### Work to be completed
Would you please output the lines from the one holding "- **Leadership Indicators**: Keywords" to the end of the entries, exactly and with no others?

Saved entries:
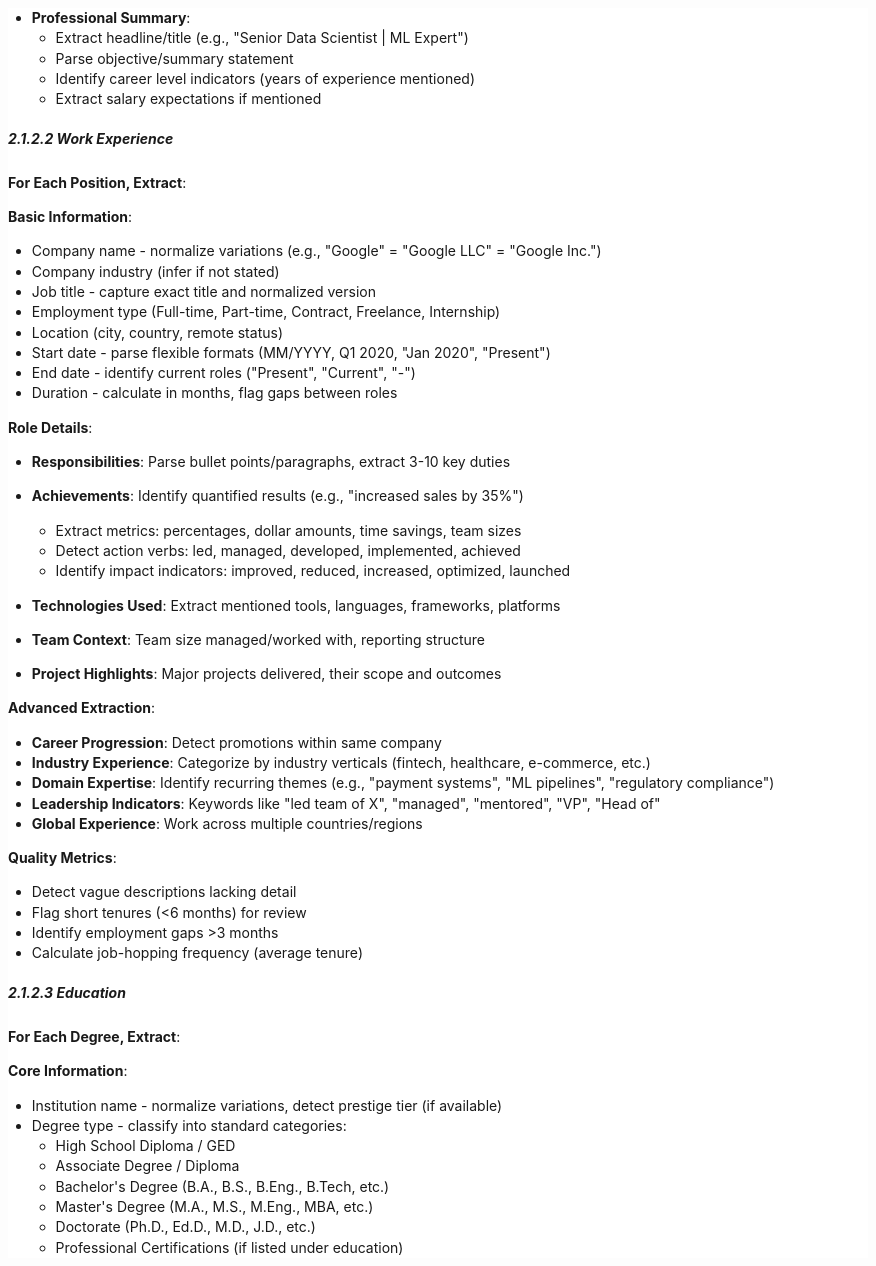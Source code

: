 - **Professional Summary**:
  - Extract headline/title (e.g., "Senior Data Scientist | ML Expert")
  - Parse objective/summary statement
  - Identify career level indicators (years of experience mentioned)
  - Extract salary expectations if mentioned

##### 2.1.2.2 Work Experience
**For Each Position, Extract**:

**Basic Information**:
- Company name - normalize variations (e.g., "Google" = "Google LLC" = "Google Inc.")
- Company industry (infer if not stated)
- Job title - capture exact title and normalized version
- Employment type (Full-time, Part-time, Contract, Freelance, Internship)
- Location (city, country, remote status)
- Start date - parse flexible formats (MM/YYYY, Q1 2020, "Jan 2020", "Present")
- End date - identify current roles ("Present", "Current", "-")
- Duration - calculate in months, flag gaps between roles

**Role Details**:
- **Responsibilities**: Parse bullet points/paragraphs, extract 3-10 key duties
- **Achievements**: Identify quantified results (e.g., "increased sales by 35%")
  - Extract metrics: percentages, dollar amounts, time savings, team sizes
  - Detect action verbs: led, managed, developed, implemented, achieved
  - Identify impact indicators: improved, reduced, increased, optimized, launched

- **Technologies Used**: Extract mentioned tools, languages, frameworks, platforms
- **Team Context**: Team size managed/worked with, reporting structure
- **Project Highlights**: Major projects delivered, their scope and outcomes

**Advanced Extraction**:
- **Career Progression**: Detect promotions within same company
- **Industry Experience**: Categorize by industry verticals (fintech, healthcare, e-commerce, etc.)
- **Domain Expertise**: Identify recurring themes (e.g., "payment systems", "ML pipelines", "regulatory compliance")
- **Leadership Indicators**: Keywords like "led team of X", "managed", "mentored", "VP", "Head of"
- **Global Experience**: Work across multiple countries/regions

**Quality Metrics**:
- Detect vague descriptions lacking detail
- Flag short tenures (<6 months) for review
- Identify employment gaps >3 months
- Calculate job-hopping frequency (average tenure)

##### 2.1.2.3 Education
**For Each Degree, Extract**:

**Core Information**:
- Institution name - normalize variations, detect prestige tier (if available)
- Degree type - classify into standard categories:
  - High School Diploma / GED
  - Associate Degree / Diploma
  - Bachelor's Degree (B.A., B.S., B.Eng., B.Tech, etc.)
  - Master's Degree (M.A., M.S., M.Eng., MBA, etc.)
  - Doctorate (Ph.D., Ed.D., M.D., J.D., etc.)
  - Professional Certifications (if listed under education)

### Task output
- **Leadership Indicators**: Keywords like "led team of X", "managed", "mentored", "VP", "Head of"
- **Global Experience**: Work across multiple countries/regions

**Quality Metrics**:
- Detect vague descriptions lacking detail
- Flag short tenures (<6 months) for review
- Identify employment gaps >3 months
- Calculate job-hopping frequency (average tenure)

##### 2.1.2.3 Education
**For Each Degree, Extract**:

**Core Information**:
- Institution name - normalize variations, detect prestige tier (if available)
- Degree type - classify into standard categories:
  - High School Diploma / GED
  - Associate Degree / Diploma
  - Bachelor's Degree (B.A., B.S., B.Eng., B.Tech, etc.)
  - Master's Degree (M.A., M.S., M.Eng., MBA, etc.)
  - Doctorate (Ph.D., Ed.D., M.D., J.D., etc.)
  - Professional Certifications (if listed under education)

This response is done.